Several aspects of the LLT Filing deserve particular attention as the proceeding unfolds. The 50 MW threshold for Schedule TL applicability may be contested by stakeholders who believe a lower threshold (such as 20 MW, consistent with the DOE Rulemaking Proposal’s proposed national threshold for large-load interconnection, described in Alert 1) is more appropriate. The cost allocation methodology, specifically how shared transmission investments are allocated between large-load customers and the existing customer base, is likely to be a contested issue. The scope and terms of the Speed-to-Market pathway, including what contractual flexibility the CPUC is willing to permit and what customer protection conditions it will impose, will be important for developers whose timelines cannot accommodate the standard tariff proceeding. And Schedule CTT’s eligibility criteria and pricing structure will determine whether it provides a meaningful incentive for developers to invest in emerging clean energy technologies or functions primarily as a policy signal.

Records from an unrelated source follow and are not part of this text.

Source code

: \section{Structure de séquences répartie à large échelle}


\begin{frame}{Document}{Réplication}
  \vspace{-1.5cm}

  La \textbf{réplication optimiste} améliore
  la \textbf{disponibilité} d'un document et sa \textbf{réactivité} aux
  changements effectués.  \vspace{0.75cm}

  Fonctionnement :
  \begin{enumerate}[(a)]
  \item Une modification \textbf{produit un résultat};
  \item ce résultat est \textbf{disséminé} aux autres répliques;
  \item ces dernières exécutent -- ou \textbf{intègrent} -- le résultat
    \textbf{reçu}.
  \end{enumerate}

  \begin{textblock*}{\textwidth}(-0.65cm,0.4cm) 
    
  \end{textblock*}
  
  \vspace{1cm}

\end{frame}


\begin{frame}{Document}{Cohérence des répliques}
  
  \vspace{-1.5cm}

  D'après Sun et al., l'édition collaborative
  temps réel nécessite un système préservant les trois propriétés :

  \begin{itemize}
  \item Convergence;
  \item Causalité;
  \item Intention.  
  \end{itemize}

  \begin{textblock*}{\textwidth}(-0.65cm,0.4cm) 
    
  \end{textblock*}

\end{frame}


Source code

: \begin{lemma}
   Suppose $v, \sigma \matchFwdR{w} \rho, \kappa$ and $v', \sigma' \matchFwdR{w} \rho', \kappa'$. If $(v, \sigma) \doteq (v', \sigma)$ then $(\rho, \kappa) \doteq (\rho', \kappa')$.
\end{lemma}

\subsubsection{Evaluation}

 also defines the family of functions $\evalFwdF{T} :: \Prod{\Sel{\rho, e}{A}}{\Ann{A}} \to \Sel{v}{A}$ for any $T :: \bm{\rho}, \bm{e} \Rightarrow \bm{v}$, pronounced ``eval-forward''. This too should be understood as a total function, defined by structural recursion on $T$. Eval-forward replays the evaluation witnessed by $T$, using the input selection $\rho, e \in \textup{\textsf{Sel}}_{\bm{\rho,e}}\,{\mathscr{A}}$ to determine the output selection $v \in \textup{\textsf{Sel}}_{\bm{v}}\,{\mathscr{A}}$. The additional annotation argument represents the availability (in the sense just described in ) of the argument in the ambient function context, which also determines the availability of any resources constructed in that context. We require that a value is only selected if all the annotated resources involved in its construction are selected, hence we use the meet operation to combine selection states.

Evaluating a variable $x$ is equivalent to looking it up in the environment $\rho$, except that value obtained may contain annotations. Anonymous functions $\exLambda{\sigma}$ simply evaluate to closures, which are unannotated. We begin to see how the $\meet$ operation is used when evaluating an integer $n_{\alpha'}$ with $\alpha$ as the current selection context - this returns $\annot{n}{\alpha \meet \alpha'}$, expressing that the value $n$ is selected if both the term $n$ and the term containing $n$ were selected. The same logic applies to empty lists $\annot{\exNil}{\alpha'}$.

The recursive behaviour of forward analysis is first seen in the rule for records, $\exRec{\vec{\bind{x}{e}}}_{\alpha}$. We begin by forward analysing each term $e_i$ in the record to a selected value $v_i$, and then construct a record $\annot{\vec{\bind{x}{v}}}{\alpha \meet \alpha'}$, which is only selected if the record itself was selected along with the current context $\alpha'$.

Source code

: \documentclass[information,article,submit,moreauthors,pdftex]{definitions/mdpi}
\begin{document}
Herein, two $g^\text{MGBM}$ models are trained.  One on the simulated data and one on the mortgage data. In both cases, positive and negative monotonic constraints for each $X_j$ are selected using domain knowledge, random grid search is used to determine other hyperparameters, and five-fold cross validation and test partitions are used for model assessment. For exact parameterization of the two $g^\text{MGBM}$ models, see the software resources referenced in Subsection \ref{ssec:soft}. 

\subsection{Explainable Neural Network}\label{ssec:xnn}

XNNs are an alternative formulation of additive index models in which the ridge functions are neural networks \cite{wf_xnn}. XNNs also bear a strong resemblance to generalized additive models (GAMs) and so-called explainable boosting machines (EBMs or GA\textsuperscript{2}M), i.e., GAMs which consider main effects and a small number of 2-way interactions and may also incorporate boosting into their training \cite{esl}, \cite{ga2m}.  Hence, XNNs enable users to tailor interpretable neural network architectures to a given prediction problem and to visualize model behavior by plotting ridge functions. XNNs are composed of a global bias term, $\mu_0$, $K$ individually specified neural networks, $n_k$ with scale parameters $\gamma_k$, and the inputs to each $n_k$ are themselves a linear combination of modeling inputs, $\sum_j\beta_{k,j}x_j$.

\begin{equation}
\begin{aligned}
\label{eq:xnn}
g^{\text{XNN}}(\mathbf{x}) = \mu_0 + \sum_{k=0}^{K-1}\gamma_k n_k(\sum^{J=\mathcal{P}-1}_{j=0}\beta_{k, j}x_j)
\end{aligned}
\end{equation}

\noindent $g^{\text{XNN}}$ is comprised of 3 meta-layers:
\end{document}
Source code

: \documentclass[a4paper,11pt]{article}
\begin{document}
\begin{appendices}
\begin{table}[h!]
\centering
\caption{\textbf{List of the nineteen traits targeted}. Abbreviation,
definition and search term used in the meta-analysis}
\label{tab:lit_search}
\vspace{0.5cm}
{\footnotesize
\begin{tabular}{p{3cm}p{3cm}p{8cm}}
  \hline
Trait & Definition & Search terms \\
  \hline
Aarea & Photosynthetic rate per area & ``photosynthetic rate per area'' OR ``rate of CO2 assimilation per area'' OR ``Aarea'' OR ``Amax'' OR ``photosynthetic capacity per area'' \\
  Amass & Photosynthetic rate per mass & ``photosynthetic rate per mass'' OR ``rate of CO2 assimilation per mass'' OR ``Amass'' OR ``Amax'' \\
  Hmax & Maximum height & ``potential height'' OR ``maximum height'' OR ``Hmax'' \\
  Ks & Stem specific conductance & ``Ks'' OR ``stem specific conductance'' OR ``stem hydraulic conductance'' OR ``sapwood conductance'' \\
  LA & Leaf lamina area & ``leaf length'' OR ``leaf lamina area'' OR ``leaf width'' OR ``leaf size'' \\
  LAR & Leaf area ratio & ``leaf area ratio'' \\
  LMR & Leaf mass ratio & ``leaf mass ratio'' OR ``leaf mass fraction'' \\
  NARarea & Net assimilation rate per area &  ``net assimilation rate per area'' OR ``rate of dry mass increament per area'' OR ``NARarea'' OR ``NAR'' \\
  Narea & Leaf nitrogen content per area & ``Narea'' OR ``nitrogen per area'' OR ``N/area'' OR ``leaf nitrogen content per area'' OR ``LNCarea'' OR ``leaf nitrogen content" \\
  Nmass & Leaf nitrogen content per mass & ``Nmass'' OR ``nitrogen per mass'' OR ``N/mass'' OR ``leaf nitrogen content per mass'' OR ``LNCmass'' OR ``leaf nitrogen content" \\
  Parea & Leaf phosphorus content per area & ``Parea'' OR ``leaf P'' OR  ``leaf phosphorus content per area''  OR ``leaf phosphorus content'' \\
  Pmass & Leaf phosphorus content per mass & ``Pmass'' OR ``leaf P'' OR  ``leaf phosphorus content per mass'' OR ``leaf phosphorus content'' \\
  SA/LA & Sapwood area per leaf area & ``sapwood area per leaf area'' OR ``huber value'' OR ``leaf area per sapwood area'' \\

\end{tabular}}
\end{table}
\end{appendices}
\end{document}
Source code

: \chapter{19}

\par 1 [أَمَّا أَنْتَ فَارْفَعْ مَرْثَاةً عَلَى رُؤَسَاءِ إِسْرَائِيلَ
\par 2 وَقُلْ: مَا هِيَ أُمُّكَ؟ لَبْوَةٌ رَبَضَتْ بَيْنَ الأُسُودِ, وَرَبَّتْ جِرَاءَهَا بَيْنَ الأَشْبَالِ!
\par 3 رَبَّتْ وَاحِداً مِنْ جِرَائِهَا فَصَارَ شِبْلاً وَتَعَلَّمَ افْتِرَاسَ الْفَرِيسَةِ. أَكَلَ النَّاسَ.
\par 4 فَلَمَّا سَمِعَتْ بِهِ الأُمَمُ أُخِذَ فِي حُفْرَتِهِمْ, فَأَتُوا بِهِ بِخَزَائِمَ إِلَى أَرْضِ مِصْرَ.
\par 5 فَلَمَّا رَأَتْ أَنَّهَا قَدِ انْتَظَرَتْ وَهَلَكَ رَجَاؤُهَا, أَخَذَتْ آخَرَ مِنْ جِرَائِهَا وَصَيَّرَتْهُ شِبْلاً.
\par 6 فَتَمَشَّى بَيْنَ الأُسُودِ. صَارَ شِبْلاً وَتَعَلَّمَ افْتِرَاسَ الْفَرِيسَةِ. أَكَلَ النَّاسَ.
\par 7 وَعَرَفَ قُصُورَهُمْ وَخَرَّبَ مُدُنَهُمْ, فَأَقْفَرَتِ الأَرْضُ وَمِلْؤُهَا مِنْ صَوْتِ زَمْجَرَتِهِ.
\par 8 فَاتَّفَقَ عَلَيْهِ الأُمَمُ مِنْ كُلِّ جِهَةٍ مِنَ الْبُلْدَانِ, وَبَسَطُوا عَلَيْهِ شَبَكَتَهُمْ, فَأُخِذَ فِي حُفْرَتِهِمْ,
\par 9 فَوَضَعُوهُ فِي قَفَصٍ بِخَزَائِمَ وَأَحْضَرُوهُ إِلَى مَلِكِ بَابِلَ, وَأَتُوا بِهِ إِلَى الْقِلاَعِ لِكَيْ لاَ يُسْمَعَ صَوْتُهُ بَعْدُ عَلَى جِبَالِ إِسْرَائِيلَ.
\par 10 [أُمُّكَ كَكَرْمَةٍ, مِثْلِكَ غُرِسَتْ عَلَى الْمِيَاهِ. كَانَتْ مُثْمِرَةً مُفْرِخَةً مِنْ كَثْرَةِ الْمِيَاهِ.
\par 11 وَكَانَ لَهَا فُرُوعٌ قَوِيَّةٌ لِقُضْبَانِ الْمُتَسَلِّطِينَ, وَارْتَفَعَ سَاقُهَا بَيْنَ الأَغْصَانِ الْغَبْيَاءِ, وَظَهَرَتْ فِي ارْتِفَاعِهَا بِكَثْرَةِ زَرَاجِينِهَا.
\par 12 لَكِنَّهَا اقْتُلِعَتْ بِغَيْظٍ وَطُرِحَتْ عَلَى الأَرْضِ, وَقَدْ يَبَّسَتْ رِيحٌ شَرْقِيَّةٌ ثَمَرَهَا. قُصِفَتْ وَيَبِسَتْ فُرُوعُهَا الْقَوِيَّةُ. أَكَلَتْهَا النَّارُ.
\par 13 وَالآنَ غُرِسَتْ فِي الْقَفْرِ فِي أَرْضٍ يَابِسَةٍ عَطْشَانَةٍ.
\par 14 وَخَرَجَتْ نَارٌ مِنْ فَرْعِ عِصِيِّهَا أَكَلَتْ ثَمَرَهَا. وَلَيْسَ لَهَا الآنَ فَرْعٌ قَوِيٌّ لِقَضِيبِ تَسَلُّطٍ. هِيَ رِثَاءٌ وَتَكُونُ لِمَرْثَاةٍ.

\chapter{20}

The Generation Cap and Its Implications

In February 2026, the CPUC approved up to 4,100 MW of new generation for Xcel Energy, down dramatically from the approximately 14,000 MW that Xcel had requested in its electric resource plan (ERP). Xcel’s own LLT Filing acknowledges that the long-term effect of Schedule TL on Xcel’s rates and revenues cannot be determined at this time, and that revenue impacts will become known only as customers enroll and incremental costs are identified, underscoring the forecasting uncertainty that the generation cap was designed to address. The CPUC expressed concern that Xcel might overbuild generation capacity given the uncertainty surrounding data center demand, and it chose a more conservative approach that could be expanded if demand materializes with greater certainty.

This cap has direct implications for data center developers considering grid-supplied power in Xcel’s Colorado territory. With Xcel projecting that large-load customers will account for approximately two-thirds of its new electricity demand, and with the CPUC having approved less than a third of the requested generation capacity, the available grid-supplied power for new large-load customers is constrained. Developers who plan to rely entirely on Xcel for utility-supplied power should understand that the generation capacity to serve their load may not yet be committed to the utility’s resource plan, which could affect the timeline for receiving service. The cap also creates a first-mover dynamic: developers who secure commitments under the LLT framework before the approved generation capacity is fully allocated may be better positioned than those who arrive later in the cycle and must wait for additional generation to be procured and approved.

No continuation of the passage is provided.